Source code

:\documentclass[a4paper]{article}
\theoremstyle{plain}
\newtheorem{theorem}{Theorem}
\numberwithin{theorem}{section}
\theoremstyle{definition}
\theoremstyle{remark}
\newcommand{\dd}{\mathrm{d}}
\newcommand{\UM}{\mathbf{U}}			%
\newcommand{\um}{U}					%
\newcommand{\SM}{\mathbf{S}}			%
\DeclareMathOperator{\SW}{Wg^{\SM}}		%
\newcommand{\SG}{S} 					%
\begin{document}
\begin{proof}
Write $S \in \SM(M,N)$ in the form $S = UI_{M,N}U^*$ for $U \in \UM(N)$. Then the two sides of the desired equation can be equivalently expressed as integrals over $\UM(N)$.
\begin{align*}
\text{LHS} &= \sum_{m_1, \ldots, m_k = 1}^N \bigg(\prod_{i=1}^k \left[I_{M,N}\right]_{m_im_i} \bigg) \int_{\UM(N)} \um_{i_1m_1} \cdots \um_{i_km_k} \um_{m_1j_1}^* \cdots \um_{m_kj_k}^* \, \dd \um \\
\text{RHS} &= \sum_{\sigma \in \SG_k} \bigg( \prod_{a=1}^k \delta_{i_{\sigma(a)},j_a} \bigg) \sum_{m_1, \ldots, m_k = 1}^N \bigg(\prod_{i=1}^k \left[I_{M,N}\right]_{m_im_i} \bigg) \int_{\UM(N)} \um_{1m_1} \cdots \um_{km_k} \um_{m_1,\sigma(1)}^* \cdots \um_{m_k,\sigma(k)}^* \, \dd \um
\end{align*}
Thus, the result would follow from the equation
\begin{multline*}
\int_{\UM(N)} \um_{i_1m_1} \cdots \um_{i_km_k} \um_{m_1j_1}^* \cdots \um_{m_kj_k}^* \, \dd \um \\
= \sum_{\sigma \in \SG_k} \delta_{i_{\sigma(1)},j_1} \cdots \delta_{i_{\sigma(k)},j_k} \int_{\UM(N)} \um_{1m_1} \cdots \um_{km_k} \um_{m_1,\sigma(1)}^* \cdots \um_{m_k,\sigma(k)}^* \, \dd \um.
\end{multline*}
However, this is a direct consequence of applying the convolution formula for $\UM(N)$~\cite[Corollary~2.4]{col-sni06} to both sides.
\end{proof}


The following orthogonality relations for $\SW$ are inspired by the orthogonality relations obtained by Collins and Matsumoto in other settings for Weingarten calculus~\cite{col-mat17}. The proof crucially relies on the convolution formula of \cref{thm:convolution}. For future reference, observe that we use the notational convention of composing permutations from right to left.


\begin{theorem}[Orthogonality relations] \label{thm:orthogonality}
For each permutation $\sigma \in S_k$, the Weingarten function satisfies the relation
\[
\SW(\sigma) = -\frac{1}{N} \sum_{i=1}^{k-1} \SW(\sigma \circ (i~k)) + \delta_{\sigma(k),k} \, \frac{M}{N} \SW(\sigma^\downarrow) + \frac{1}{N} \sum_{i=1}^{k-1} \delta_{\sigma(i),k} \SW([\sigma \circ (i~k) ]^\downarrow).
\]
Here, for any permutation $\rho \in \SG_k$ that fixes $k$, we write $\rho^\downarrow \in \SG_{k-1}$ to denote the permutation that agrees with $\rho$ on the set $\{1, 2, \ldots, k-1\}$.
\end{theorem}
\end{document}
-- -- --
▶ What you need to do
Your reply should repeat the entries above in full, with every character intact.

▶ Answer section
Source code

:\documentclass[a4paper]{article}
\theoremstyle{plain}
\newtheorem{theorem}{Theorem}
\numberwithin{theorem}{section}
\theoremstyle{definition}
\theoremstyle{remark}
\newcommand{\dd}{\mathrm{d}}
\newcommand{\UM}{\mathbf{U}}			%
\newcommand{\um}{U}					%
\newcommand{\SM}{\mathbf{S}}			%
\DeclareMathOperator{\SW}{Wg^{\SM}}		%
\newcommand{\SG}{S} 					%
\begin{document}
\begin{proof}
Write $S \in \SM(M,N)$ in the form $S = UI_{M,N}U^*$ for $U \in \UM(N)$. Then the two sides of the desired equation can be equivalently expressed as integrals over $\UM(N)$.
\begin{align*}
\text{LHS} &= \sum_{m_1, \ldots, m_k = 1}^N \bigg(\prod_{i=1}^k \left[I_{M,N}\right]_{m_im_i} \bigg) \int_{\UM(N)} \um_{i_1m_1} \cdots \um_{i_km_k} \um_{m_1j_1}^* \cdots \um_{m_kj_k}^* \, \dd \um \\
\text{RHS} &= \sum_{\sigma \in \SG_k} \bigg( \prod_{a=1}^k \delta_{i_{\sigma(a)},j_a} \bigg) \sum_{m_1, \ldots, m_k = 1}^N \bigg(\prod_{i=1}^k \left[I_{M,N}\right]_{m_im_i} \bigg) \int_{\UM(N)} \um_{1m_1} \cdots \um_{km_k} \um_{m_1,\sigma(1)}^* \cdots \um_{m_k,\sigma(k)}^* \, \dd \um
\end{align*}
Thus, the result would follow from the equation
\begin{multline*}
\int_{\UM(N)} \um_{i_1m_1} \cdots \um_{i_km_k} \um_{m_1j_1}^* \cdots \um_{m_kj_k}^* \, \dd \um \\
= \sum_{\sigma \in \SG_k} \delta_{i_{\sigma(1)},j_1} \cdots \delta_{i_{\sigma(k)},j_k} \int_{\UM(N)} \um_{1m_1} \cdots \um_{km_k} \um_{m_1,\sigma(1)}^* \cdots \um_{m_k,\sigma(k)}^* \, \dd \um.
\end{multline*}
However, this is a direct consequence of applying the convolution formula for $\UM(N)$~\cite[Corollary~2.4]{col-sni06} to both sides.
\end{proof}


The following orthogonality relations for $\SW$ are inspired by the orthogonality relations obtained by Collins and Matsumoto in other settings for Weingarten calculus~\cite{col-mat17}. The proof crucially relies on the convolution formula of \cref{thm:convolution}. For future reference, observe that we use the notational convention of composing permutations from right to left.


\begin{theorem}[Orthogonality relations] \label{thm:orthogonality}
For each permutation $\sigma \in S_k$, the Weingarten function satisfies the relation
\[
\SW(\sigma) = -\frac{1}{N} \sum_{i=1}^{k-1} \SW(\sigma \circ (i~k)) + \delta_{\sigma(k),k} \, \frac{M}{N} \SW(\sigma^\downarrow) + \frac{1}{N} \sum_{i=1}^{k-1} \delta_{\sigma(i),k} \SW([\sigma \circ (i~k) ]^\downarrow).
\]
Here, for any permutation $\rho \in \SG_k$ that fixes $k$, we write $\rho^\downarrow \in \SG_{k-1}$ to denote the permutation that agrees with $\rho$ on the set $\{1, 2, \ldots, k-1\}$.
\end{theorem}
\end{document}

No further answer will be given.